• WORK TO BE COMPLETED
Find the word "super" in the data. Return every line where it appears.

Plain-text document sources:
*** Begin section ***
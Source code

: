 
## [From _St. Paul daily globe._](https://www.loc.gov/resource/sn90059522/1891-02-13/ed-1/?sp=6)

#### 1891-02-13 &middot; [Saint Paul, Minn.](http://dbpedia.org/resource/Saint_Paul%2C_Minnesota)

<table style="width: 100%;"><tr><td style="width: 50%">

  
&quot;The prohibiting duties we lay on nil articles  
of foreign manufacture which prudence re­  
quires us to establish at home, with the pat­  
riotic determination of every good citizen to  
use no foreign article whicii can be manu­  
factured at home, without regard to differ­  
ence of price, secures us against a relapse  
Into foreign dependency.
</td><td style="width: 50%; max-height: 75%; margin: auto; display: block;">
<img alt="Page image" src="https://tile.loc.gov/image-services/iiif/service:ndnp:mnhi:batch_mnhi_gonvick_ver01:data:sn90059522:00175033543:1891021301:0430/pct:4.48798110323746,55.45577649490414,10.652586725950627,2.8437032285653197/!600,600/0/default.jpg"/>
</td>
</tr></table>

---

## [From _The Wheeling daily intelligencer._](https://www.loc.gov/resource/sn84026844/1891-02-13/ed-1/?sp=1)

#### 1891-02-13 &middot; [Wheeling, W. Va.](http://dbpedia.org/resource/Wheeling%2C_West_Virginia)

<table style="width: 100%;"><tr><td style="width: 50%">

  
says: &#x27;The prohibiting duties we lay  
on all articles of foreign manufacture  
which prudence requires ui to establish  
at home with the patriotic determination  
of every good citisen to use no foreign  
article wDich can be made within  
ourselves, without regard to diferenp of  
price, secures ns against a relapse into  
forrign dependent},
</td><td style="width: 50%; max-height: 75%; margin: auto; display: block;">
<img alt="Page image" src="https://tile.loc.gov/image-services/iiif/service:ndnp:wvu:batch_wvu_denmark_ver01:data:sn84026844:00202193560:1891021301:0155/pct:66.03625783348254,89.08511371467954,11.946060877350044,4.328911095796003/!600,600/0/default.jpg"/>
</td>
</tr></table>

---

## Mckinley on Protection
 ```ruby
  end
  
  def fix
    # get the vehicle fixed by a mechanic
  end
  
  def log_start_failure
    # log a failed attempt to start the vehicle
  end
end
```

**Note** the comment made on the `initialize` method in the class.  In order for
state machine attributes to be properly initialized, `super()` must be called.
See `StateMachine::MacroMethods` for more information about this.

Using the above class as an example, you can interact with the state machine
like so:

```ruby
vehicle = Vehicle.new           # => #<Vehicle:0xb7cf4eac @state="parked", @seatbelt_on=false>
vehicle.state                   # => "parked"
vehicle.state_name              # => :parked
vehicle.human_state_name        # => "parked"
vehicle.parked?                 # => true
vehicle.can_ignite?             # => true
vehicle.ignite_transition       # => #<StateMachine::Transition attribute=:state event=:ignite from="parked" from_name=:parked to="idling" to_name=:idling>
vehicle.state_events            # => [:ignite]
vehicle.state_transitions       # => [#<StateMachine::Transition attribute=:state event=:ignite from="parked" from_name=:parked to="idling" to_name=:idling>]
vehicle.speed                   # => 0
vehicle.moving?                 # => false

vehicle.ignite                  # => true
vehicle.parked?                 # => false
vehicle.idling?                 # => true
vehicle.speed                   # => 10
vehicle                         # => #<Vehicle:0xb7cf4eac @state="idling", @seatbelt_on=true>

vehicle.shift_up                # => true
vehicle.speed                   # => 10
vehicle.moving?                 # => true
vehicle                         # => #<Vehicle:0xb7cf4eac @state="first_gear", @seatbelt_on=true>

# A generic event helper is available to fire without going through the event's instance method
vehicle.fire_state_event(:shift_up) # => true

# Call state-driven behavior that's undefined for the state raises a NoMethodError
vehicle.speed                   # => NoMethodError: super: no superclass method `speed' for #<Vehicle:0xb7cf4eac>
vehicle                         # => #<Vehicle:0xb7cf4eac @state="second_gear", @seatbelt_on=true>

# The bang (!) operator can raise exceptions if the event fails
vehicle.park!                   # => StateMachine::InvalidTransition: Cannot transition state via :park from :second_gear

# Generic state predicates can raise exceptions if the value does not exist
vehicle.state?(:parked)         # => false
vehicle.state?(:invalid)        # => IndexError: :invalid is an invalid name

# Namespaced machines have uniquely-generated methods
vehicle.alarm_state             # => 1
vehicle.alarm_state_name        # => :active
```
*** End section ***
• ANSWER FOR THIS EXERCISE
state machine attributes to be properly initialized, `super()` must be called.
vehicle.speed                   # => NoMethodError: super: no superclass method `speed' for #<Vehicle:0xb7cf4eac>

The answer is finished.